A contentious question that has captivated scientists for decades, “Does Venus, the Sun’s second closest neighbor, experience frequent lightning?” may soon have an answer, thanks to a NASA probe’s accidental data collection. This probe, far from being designed for Venus exploration, was intended to investigate the Sun’s corona and solar winds.
Since the late 1970s, researchers have observed unique atmospheric phenomena on Venus that has fueled the lightning debate. During that time, a NASA spacecraft, Pioneer Venus, orbited the planet and detected countless “whistler waves” from high above the enigmatic surface.
“We’ve had ongoing discussions about the existence of lightning on Venus for almost four decades,” noted Harriet George, who spearheaded the recent study and is an atmospheric and space physics researcher at the University of Colorado Boulder. Now, our recent findings might finally settle that long-standing debate.”

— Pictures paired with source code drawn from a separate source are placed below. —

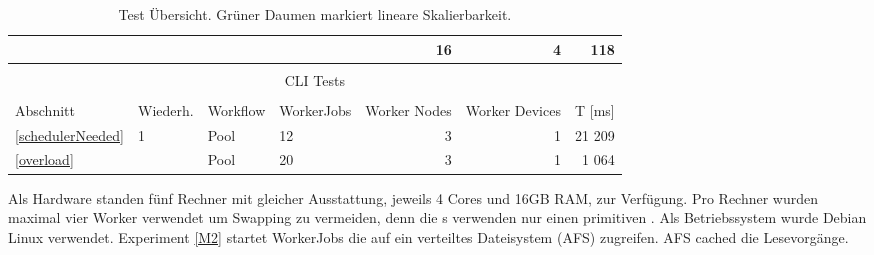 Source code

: \begin{table}[H]
\begin{tabular}{|l|l|l|l|r|r|r|}
                                      &                     &                           &                     & 16       & 4          & 118                      \\ \hline
\multicolumn{7}{|l|}{}                                                                                                                                           \\
\multicolumn{7}{|c|}{CLI Tests}                                                                                                                                  \\
\multicolumn{7}{|l|}{}                                                                                                                                           \\ \hline
Abschnitt                             & Wiederh.            & Workflow                  & WorkerJobs          & Worker Nodes & Worker Devices & T {[}ms{]}       \\ \hline
\ref{schedulerNeeded}                 & \multirow{2}{*}{1}  & Pool                      & 12                  & 3        & 1          & 21 209                   \\ \cline{1-1} \cline{3-7}
\ref{overload}                        &                     & Pool                      & 20                  & 3        & 1          & 1 064                    \\ \hline
\end{tabular}

\caption{Test Übersicht. Grüner Daumen markiert lineare Skalierbarkeit.}
\label{testtable}
\end{table}


\noindent Als Hardware standen fünf Rechner mit gleicher Ausstattung, jeweils 4 Cores und 16GB RAM, zur Verfügung.
Pro Rechner wurden maximal vier Worker verwendet um Swapping zu vermeiden, denn die \jobScript s verwenden nur einen primitiven \scheduler{}.
Als Betriebssystem wurde Debian Linux verwendet.
Experiment \ref{M2} startet WorkerJobs die auf ein verteiltes Dateisystem (AFS) zugreifen. AFS cached die Lesevorgänge.



















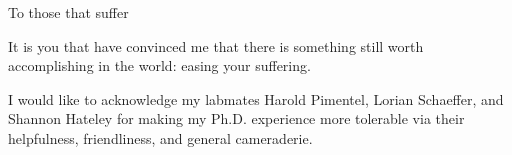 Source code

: \documentclass{ucbthesis}
\begin{document}


\maketitle
\copyrightpage



\begin{frontmatter}

\begin{dedication}
\null\vfil
\begin{center}
To those that suffer\\\vspace{12pt}

It is you that have convinced me that there is something still worth
accomplishing in the world: easing your suffering.

\end{center}
\vfil\null
\end{dedication}


\tableofcontents
\clearpage
\listoffigures
\clearpage
\listoftables

\begin{acknowledgements}
I would like to acknowledge my labmates Harold Pimentel, Lorian Schaeffer, and Shannon Hateley for making my Ph.D. experience more tolerable via their helpfulness, friendliness, and general cameraderie. 
\end{acknowledgements}

\end{frontmatter}

\pagestyle{headings}












\printbibliography
\end{document}
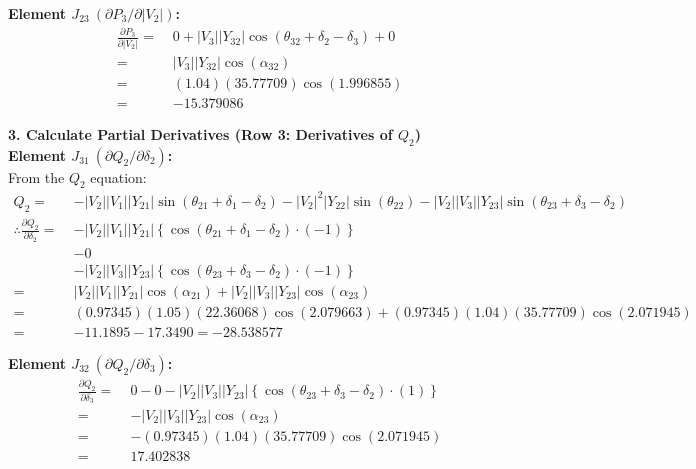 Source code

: \documentclass[11pt]{article}
\begin{document}
\begin{stepbox}
\vspace{0.3cm}
\noindent \textbf{Element $J_{23} \ (\partial P_3 / \partial |V_2|)$:} \\
\begin{align*}
    \frac{\partial P_3}{\partial |V_2|} =\;& 0 + |V_3||Y_{32}| \cos(\theta_{32} + \delta_2 - \delta_3) + 0 \\[0.2cm]
    =\;& |V_3||Y_{32}|\cos(\alpha_{32}) \\
    =\;& (1.04)(35.77709)\cos(1.996855) \\
    =\;& \mathbf{-15.379086}
\end{align*}

\vspace{0.5cm}
\textbf{3. Calculate Partial Derivatives (Row 3: Derivatives of $Q_2$)}\\
%
\noindent \textbf{Element $J_{31} \ (\partial Q_2 / \partial \delta_2)$:} \\
From the $Q_2$ equation:
\begin{align*}
    Q_2 =\;& -|V_2||V_1||Y_{21}| \sin(\theta_{21} + \delta_1 - \delta_2) - |V_2|^2|Y_{22}| \sin(\theta_{22}) - |V_2||V_3||Y_{23}| \sin(\theta_{23} + \delta_3 - \delta_2) \\[0.2cm]
    \therefore \frac{\partial Q_2}{\partial \delta_2} =\;& -|V_2||V_1||Y_{21}| \left\{\cos(\theta_{21} + \delta_1 - \delta_2) \cdot (-1)\right\} \\
    & - 0 \\
    & - |V_2||V_3||Y_{23}| \left\{\cos(\theta_{23} + \delta_3 - \delta_2) \cdot (-1)\right\} \\[0.2cm]
    =\;& |V_2||V_1||Y_{21}|\cos(\alpha_{21}) + |V_2||V_3||Y_{23}|\cos(\alpha_{23}) \\
    =\;& (0.97345)(1.05)(22.36068)\cos(2.079663) + (0.97345)(1.04)(35.77709)\cos(2.071945) \\
    =\;& -11.1895 - 17.3490 = \mathbf{-28.538577}
\end{align*}

\vspace{0.3cm}
\noindent \textbf{Element $J_{32} \ (\partial Q_2 / \partial \delta_3)$:} \\
\begin{align*}
    \frac{\partial Q_2}{\partial \delta_3} =\;& 0 - 0 - |V_2||V_3||Y_{23}| \left\{\cos(\theta_{23} + \delta_3 - \delta_2) \cdot (1)\right\} \\[0.2cm]
    =\;& -|V_2||V_3||Y_{23}|\cos(\alpha_{23}) \\
    =\;& -(0.97345)(1.04)(35.77709)\cos(2.071945) \\
    =\;& \mathbf{17.402838}
\end{align*}


\end{stepbox}
\end{document}
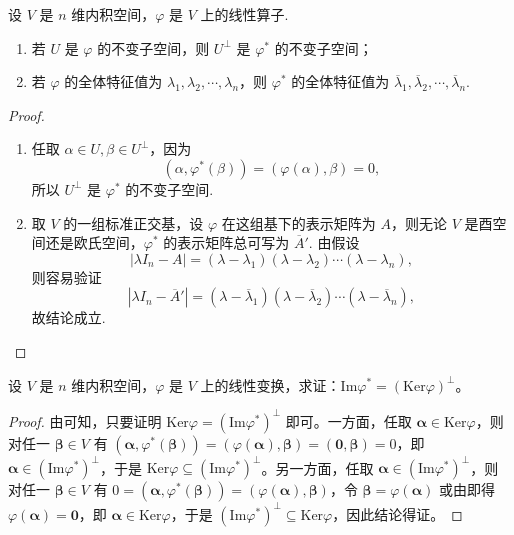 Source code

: \documentclass[../../main.tex]{subfiles}
\begin{document}
\begin{proposition}\label{proposition:线性算子的正交补空间就是伴随算子的不变子空间}
设 $V$ 是 $n$ 维内积空间，$\varphi$ 是 $V$ 上的线性算子.
\begin{enumerate}[(1)]
\item 若 $U$ 是 $\varphi$ 的不变子空间，则 $U^{\perp}$ 是 $\varphi^*$ 的不变子空间；

\item 若 $\varphi$ 的全体特征值为 $\lambda_1,\lambda_2,\cdots,\lambda_n$，则 $\varphi^*$ 的全体特征值为 $\overline{\lambda}_1,\overline{\lambda}_2,\cdots,\overline{\lambda}_n$.
\end{enumerate}
\end{proposition}
\begin{proof}
\begin{enumerate}[(1)]
\item 任取 $\alpha \in U, \beta \in U^{\perp}$，因为
\[
(\alpha,\varphi^*(\beta)) = (\varphi(\alpha),\beta) = 0,
\]
所以 $U^{\perp}$ 是 $\varphi^*$ 的不变子空间.

\item 取 $V$ 的一组标准正交基，设 $\varphi$ 在这组基下的表示矩阵为 $A$，则无论 $V$ 是酉空间还是欧氏空间，$\varphi^*$ 的表示矩阵总可写为 $\overline{A}'$. 由假设
\[
|\lambda I_n - A| = (\lambda - \lambda_1)(\lambda - \lambda_2)\cdots(\lambda - \lambda_n),
\]
则容易验证
\[
|\lambda I_n - \overline{A}'| = (\lambda - \overline{\lambda}_1)(\lambda - \overline{\lambda}_2)\cdots(\lambda - \overline{\lambda}_n),
\]
故结论成立.
\end{enumerate}
\end{proof}

\begin{proposition}\label{proposition:例9.27}
设 $V$ 是 $n$ 维内积空间，$\varphi$ 是 $V$ 上的线性变换，求证：$\mathrm{Im}\varphi^* = (\mathrm{Ker}\varphi)^\perp$。
\end{proposition}
\begin{proof}
由可知，只要证明 $\mathrm{Ker}\varphi = (\mathrm{Im}\varphi^*)^\perp$ 即可。一方面，任取 $\boldsymbol{\alpha} \in \mathrm{Ker}\varphi$，则对任一 $\boldsymbol{\beta} \in V$ 有 $(\boldsymbol{\alpha}, \varphi^*(\boldsymbol{\beta})) = (\varphi(\boldsymbol{\alpha}), \boldsymbol{\beta}) = (\boldsymbol{0}, \boldsymbol{\beta}) = 0$，即 $\boldsymbol{\alpha} \in (\mathrm{Im}\varphi^*)^\perp$，于是 $\mathrm{Ker}\varphi \subseteq (\mathrm{Im}\varphi^*)^\perp$。另一方面，任取 $\boldsymbol{\alpha} \in (\mathrm{Im}\varphi^*)^\perp$，则对任一 $\boldsymbol{\beta} \in V$ 有 $0 = (\boldsymbol{\alpha}, \varphi^*(\boldsymbol{\beta})) = (\varphi(\boldsymbol{\alpha}), \boldsymbol{\beta})$，令 $\boldsymbol{\beta} = \varphi(\boldsymbol{\alpha})$ 或由即得 $\varphi(\boldsymbol{\alpha}) = \boldsymbol{0}$，即 $\boldsymbol{\alpha} \in \mathrm{Ker}\varphi$，于是 $(\mathrm{Im}\varphi^*)^\perp \subseteq \mathrm{Ker}\varphi$，因此结论得证。
\end{proof}
\end{document}
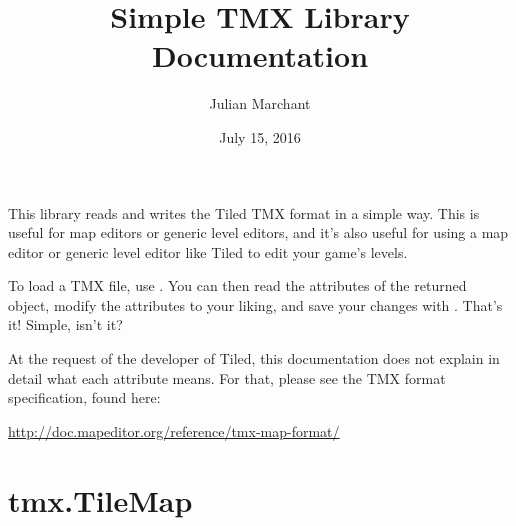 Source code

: \documentclass[letterpaper,10pt,english]{sphinxmanual}
\title{Simple TMX Library Documentation}
\date{July 15, 2016}
\author{Julian Marchant}
\begin{document}
\maketitle
\tableofcontents
{}\label{index::doc}

\label{index:module-tmx}
This library reads and writes the Tiled TMX format in a simple way.
This is useful for map editors or generic level editors, and it's also
useful for using a map editor or generic level editor like Tiled to edit
your game's levels.

To load a TMX file, use {\hyperref[index:tmx.TileMap.load]{\emph{}}}.  You can then read the
attributes of the returned {\hyperref[index:tmx.TileMap]{\emph{}}} object, modify the
attributes to your liking, and save your changes with
{\hyperref[index:tmx.TileMap.save]{\emph{}}}.  That's it!  Simple, isn't it?

At the request of the developer of Tiled, this documentation does not
explain in detail what each attribute means. For that, please see the
TMX format specification, found here:

\href{http://doc.mapeditor.org/reference/tmx-map-format/}{http://doc.mapeditor.org/reference/tmx-map-format/}


\chapter{tmx.TileMap}
\label{index:tmx-tilemap}\label{index:simple-tmx-library-documentation}
\end{document}
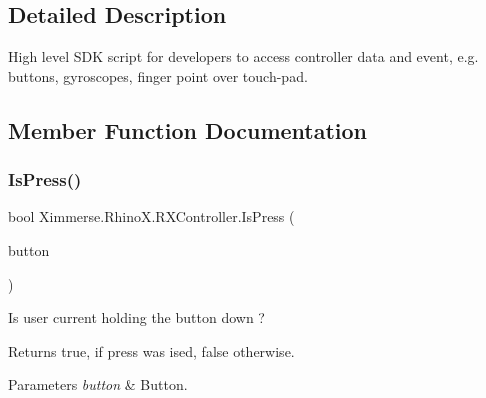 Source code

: \subsection{Detailed Description}
High level S\+DK script for developers to access controller data and event, e.\+g. buttons, gyroscopes, finger point over touch-\/pad. 



\subsection{Member Function Documentation}
\mbox{\label{class_ximmerse_1_1_rhino_x_1_1_r_x_controller_aa9d23fdcda8d7e24e342c26e5b8d6b27}} 
\subsubsection{\texorpdfstring{Is\+Press()}{IsPress()}}
{\footnotesize\ttfamily bool Ximmerse.\+Rhino\+X.\+R\+X\+Controller.\+Is\+Press (\begin{DoxyParamCaption}\item[{\mbox{\hyperlink{namespace_ximmerse_1_1_rhino_x_a99f73f11bba9d4b424daba6c5a5abc0b}{Controller\+Button\+Code}}}]{button }\end{DoxyParamCaption})\hspace{0.3cm}{\ttfamily [inline]}}



Is user current holding the button down ? 

\begin{DoxyReturn}{Returns}
{\ttfamily true}, if press was ised, {\ttfamily false} otherwise.
\end{DoxyReturn}

\begin{DoxyParams}{Parameters}
{\em button} & Button.\\
\hline
\end{DoxyParams}
\mbox{\label{class_ximmerse_1_1_rhino_x_1_1_r_x_controller_a89fb2bd2521d43205645fb6b205ddbcf}} 
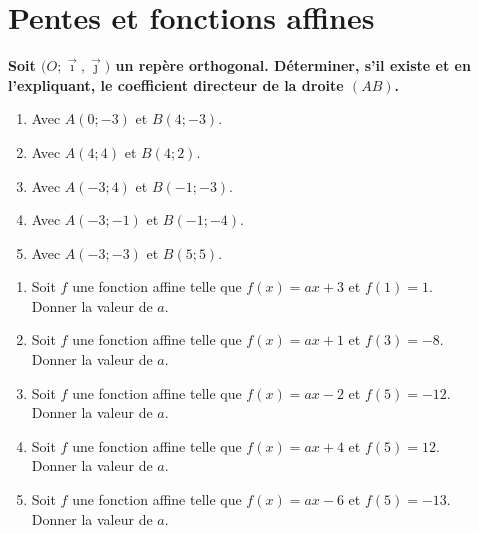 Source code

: \documentclass[11pt]{article}
\begin{document}
\phantom{0}
\vspace{-1.5cm}
\section{Pentes et fonctions affines}

\begin{multicols}{2}
\begin{exercice}
\textbf{Soit $\big(O ; \vec \imath,\vec \jmath\big)$ un repère orthogonal.  Déterminer, s'il existe et en l'expliquant, le coefficient directeur de la droite $(AB)$.}
\begin{enumerate}[itemsep=1em]
	\item \begin{minipage}[t]{\linewidth} Avec $A(0;-3)$ et $B(4;-3)$.  \end{minipage}
	\item \begin{minipage}[t]{\linewidth} Avec $A(4;4)$ et $B(4;2)$.  \end{minipage}
	\item \begin{minipage}[t]{\linewidth} Avec $A(-3;4)$ et $B(-1;-3)$.  \end{minipage}
	\item \begin{minipage}[t]{\linewidth} Avec $A(-3;-1)$ et $B(-1;-4)$.  \end{minipage}
	\item \begin{minipage}[t]{\linewidth} Avec $A(-3;-3)$ et $B(5;5)$.  \end{minipage}
\end{enumerate}
\end{exercice}

\begin{exercice}
\begin{enumerate}[itemsep=1em]
	\item Soit $f$ une fonction affine telle que $f(x)=ax+3$ et $f(1)=1$.\\    Donner la valeur de $a$.
    
	\item Soit $f$ une fonction affine telle que $f(x)=ax+1$ et $f(3)=-8$.\\    Donner la valeur de $a$.
    
	\item Soit $f$ une fonction affine telle que $f(x)=ax-2$ et $f(5)=-12$.\\      Donner la valeur de $a$.
    
	\item Soit $f$ une fonction affine telle que $f(x)=ax+4$ et $f(5)=12$.\\    Donner la valeur de $a$.
    
	\item Soit $f$ une fonction affine telle que $f(x)=ax-6$ et $f(5)=-13$.\\    Donner la valeur de $a$.
\end{enumerate}
\end{exercice}
\end{multicols}
\end{document}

Venus’s proximity in size to our home planet has made it an object of incredible scientific interest. Still, its inhospitably harsh environments and sky-high temperatures, which can soar up to 482 degrees Celsius, make it impossible for human exploration with current technology.
The existence of “whistler waves” on Venus drove the conversation about the presence of lightning on this stormy planet. These waves, often generated by lightning disrupting the electrons in Earth’s atmosphere, are responsible for the creation of spiraling waves that can be heard as whistles through radio equipment.
If similar processes occurred on Venus, one could assume that the planet experienced an overwhelming amount of lightning – around seven times what we observe on Earth. However, new data from NASA’s Parker Solar Probe consistently suggest that Venus’ whistler waves behave differently.
Launched in 2018, the Parker Solar Probe originally set out to investigate solar phenomena but has uncovered surprising evidence about Venus in the process. On one of its seven flybys planned throughout its mission, it gathered data on the planet’s whistler waves.
“Our examination of these waves found they moved in the exact opposite way we originally thought,” revealed David Malaspina, the study’s co-author and an assistant professor at the Laboratory for Atmospheric and Space Physics and the Department of Astrophysical and Planetary Sciences. Contrary to the upward movement associated with Earth’s lightning storms, Venus’ whistler waves descended towards the planet, suggesting a potential influence from magnetic fields.
Though this discovery doesn’t rule out the presence of lightning, it diminishes the likelihood of the planet being blitzed by a rate of lightning storms that far surpasses the Earth’s. The probe is scheduled for its final flyby in 2024, coming as close as 402 kilometers from Venus, promising a further opportunity to gather more insightful data about this planet’s fascinating atmosphere.